Work instructions: In the listing below, find the line with "you need anything random.&quot; <br>&#8212;" and copy every line from there up to and including the line with "## 1. GPS信号基本结构", exactly and without pictures.

Supplied records:
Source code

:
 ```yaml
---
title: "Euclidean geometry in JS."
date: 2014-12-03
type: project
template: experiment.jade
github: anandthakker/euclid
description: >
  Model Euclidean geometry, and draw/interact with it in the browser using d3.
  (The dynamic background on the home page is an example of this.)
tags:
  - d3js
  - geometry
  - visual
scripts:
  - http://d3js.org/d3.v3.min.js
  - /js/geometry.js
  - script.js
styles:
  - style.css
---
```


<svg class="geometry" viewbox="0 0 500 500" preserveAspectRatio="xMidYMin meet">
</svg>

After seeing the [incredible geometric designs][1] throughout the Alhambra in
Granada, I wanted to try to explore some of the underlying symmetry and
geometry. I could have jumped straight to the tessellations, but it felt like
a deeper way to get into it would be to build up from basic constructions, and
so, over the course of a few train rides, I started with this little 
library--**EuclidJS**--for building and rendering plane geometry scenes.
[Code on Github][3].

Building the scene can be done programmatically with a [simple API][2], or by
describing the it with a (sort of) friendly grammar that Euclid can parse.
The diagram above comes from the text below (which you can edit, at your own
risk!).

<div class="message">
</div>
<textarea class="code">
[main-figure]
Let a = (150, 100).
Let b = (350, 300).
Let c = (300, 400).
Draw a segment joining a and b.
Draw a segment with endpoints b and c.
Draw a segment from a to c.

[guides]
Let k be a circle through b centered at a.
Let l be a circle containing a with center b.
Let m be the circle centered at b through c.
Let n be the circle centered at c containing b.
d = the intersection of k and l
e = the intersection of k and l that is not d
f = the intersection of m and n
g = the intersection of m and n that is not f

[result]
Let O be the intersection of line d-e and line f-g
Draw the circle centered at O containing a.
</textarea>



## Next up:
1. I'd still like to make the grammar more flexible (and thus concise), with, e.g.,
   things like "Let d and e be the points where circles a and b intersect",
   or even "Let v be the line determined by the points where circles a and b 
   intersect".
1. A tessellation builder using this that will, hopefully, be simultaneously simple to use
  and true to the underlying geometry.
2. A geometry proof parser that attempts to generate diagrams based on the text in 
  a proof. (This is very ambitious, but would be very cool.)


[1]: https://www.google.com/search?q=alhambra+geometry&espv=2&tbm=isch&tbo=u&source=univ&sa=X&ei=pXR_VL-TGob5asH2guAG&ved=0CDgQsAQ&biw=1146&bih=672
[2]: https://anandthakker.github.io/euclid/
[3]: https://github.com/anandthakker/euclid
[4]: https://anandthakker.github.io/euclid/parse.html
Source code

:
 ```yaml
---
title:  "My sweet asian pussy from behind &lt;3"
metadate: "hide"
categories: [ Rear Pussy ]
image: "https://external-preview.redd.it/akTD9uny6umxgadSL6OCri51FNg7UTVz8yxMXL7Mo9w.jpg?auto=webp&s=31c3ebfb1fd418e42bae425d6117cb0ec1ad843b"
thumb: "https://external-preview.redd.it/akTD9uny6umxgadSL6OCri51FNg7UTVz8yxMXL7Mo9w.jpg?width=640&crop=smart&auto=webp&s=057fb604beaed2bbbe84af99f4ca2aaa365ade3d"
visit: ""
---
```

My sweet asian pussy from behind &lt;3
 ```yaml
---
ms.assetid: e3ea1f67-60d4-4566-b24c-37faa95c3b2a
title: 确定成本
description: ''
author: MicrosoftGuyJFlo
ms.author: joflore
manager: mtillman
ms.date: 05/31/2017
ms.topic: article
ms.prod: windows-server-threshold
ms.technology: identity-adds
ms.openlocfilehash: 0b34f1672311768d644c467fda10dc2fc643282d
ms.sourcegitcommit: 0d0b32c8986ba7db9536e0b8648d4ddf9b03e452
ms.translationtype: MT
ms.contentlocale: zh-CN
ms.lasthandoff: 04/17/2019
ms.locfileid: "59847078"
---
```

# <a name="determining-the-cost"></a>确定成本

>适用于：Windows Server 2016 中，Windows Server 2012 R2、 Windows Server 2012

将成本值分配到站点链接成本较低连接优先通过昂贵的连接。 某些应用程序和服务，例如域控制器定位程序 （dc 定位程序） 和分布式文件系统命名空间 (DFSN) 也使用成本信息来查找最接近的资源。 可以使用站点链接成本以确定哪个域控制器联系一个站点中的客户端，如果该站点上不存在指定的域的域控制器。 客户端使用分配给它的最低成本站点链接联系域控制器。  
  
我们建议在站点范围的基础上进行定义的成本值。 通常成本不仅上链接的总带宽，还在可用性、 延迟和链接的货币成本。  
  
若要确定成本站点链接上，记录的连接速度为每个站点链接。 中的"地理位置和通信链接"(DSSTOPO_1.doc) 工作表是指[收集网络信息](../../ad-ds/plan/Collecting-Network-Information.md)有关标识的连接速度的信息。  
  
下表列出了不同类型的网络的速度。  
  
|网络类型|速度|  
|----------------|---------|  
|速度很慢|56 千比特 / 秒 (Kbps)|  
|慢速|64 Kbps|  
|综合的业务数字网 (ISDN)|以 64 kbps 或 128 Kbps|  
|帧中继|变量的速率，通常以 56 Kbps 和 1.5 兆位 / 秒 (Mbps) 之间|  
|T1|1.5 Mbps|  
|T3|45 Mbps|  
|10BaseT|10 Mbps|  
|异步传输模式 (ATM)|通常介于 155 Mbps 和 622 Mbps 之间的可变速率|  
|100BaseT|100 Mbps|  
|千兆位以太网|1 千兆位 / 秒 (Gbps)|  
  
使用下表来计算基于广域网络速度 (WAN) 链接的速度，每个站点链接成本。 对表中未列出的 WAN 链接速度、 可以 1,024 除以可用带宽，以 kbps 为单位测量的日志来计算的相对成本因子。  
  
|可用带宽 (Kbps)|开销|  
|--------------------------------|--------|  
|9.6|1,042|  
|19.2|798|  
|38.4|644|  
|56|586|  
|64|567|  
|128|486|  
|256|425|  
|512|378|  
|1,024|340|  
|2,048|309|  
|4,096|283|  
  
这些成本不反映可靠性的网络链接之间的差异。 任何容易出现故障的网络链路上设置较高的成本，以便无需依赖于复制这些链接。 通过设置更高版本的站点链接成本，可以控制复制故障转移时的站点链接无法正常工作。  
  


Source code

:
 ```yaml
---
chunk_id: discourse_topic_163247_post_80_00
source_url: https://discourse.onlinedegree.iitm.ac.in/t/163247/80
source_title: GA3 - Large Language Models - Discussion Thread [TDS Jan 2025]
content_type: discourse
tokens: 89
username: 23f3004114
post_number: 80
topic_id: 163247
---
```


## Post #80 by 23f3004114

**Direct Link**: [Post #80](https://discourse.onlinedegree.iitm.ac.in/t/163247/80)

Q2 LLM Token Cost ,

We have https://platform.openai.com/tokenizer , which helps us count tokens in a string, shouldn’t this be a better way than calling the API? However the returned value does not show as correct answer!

* * *

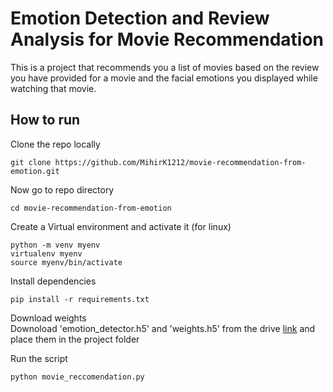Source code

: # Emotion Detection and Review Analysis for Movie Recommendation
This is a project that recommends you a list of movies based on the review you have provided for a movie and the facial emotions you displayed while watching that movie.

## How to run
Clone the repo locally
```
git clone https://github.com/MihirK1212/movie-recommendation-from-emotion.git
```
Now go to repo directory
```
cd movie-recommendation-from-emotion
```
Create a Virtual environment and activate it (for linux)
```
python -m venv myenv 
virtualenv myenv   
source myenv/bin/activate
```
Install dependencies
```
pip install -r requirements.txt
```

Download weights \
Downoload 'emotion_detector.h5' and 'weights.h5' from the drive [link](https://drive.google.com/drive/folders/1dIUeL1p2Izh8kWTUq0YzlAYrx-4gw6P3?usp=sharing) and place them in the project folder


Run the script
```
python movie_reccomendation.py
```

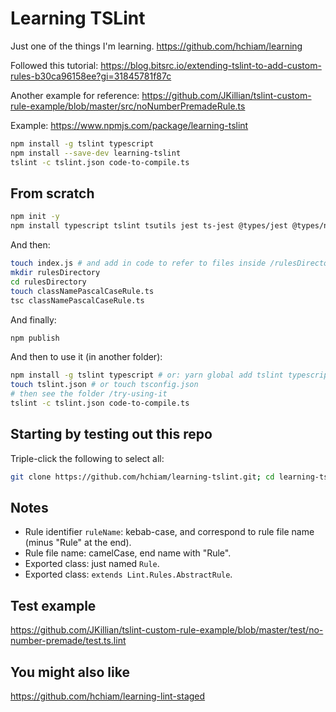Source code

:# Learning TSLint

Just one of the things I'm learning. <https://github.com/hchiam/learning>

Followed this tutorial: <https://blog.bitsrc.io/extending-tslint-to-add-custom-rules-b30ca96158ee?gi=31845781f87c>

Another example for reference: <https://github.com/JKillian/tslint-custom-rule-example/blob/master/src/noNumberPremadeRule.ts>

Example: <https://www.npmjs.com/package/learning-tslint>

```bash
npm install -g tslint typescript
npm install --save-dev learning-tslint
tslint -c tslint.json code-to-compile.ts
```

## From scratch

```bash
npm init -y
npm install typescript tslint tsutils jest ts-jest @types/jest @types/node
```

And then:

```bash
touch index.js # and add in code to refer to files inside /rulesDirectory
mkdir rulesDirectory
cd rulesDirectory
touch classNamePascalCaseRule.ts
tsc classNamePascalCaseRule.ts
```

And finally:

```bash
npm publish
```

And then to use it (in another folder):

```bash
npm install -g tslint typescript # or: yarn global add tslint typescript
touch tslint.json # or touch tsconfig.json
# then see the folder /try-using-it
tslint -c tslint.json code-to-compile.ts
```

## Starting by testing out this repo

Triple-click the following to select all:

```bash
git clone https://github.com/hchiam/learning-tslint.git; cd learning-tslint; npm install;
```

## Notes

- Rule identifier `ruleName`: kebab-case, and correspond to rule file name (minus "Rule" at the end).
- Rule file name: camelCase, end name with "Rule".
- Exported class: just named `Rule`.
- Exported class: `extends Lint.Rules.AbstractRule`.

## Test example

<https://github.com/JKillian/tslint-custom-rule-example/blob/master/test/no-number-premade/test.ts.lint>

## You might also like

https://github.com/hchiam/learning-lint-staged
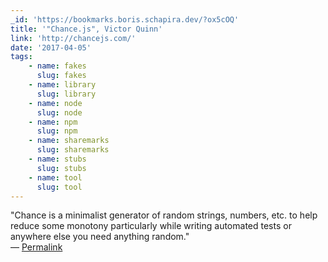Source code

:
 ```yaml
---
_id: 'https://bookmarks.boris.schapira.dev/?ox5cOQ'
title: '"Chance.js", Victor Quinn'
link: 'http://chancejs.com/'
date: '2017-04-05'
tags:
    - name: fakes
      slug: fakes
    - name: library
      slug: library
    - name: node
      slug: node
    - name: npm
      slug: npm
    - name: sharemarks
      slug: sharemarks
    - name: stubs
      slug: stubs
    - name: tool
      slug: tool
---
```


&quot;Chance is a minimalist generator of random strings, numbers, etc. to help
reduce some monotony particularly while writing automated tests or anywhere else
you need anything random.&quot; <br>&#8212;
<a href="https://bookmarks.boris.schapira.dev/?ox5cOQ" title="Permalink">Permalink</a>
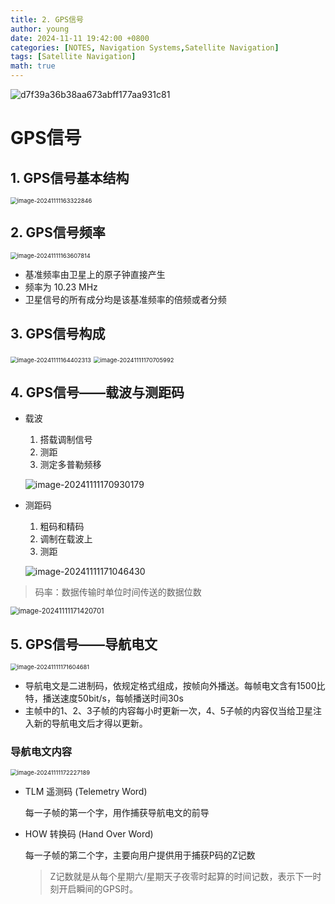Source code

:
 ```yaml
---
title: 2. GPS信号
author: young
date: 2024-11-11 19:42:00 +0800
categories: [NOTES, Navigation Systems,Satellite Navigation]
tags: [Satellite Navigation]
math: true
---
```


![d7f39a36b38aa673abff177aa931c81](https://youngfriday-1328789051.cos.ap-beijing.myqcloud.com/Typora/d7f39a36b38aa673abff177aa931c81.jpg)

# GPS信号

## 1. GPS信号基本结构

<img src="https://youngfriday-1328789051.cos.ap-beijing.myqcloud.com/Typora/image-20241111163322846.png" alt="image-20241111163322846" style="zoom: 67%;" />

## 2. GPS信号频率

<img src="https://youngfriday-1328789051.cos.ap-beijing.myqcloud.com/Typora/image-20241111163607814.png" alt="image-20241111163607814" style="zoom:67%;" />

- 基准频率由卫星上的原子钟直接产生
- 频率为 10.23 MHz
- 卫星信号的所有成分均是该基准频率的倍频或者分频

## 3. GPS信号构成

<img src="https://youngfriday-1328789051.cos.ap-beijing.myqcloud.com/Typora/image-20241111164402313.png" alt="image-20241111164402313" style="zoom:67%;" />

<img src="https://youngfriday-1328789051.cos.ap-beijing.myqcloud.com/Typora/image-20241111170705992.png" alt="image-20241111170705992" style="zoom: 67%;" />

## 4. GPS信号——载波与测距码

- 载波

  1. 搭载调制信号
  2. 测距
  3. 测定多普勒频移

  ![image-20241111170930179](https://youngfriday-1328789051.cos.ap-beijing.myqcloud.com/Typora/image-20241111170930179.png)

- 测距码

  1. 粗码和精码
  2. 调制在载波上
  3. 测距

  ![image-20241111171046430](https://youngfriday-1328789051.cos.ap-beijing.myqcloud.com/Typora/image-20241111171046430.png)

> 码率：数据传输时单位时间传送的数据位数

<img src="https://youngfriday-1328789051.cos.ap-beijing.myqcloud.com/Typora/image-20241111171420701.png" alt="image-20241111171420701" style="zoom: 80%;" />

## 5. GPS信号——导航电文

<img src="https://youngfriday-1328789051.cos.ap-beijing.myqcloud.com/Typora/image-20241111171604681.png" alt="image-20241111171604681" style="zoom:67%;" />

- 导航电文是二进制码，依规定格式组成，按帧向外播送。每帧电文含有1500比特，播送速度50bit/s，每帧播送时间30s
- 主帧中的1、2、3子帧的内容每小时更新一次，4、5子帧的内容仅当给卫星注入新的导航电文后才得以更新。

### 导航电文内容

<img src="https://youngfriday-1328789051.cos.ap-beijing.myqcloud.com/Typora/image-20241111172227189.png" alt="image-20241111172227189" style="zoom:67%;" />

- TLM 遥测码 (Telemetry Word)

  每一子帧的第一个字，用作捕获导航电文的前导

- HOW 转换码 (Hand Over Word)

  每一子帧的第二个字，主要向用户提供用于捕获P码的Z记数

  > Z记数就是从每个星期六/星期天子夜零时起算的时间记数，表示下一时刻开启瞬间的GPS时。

Your solution:
you need anything random.&quot; <br>&#8212;
<a href="https://bookmarks.boris.schapira.dev/?ox5cOQ" title="Permalink">Permalink</a>
Source code

:
 ```yaml
---
title: 2. GPS信号
author: young
date: 2024-11-11 19:42:00 +0800
categories: [NOTES, Navigation Systems,Satellite Navigation]
tags: [Satellite Navigation]
math: true
---
```


![d7f39a36b38aa673abff177aa931c81](https://youngfriday-1328789051.cos.ap-beijing.myqcloud.com/Typora/d7f39a36b38aa673abff177aa931c81.jpg)

# GPS信号

## 1. GPS信号基本结构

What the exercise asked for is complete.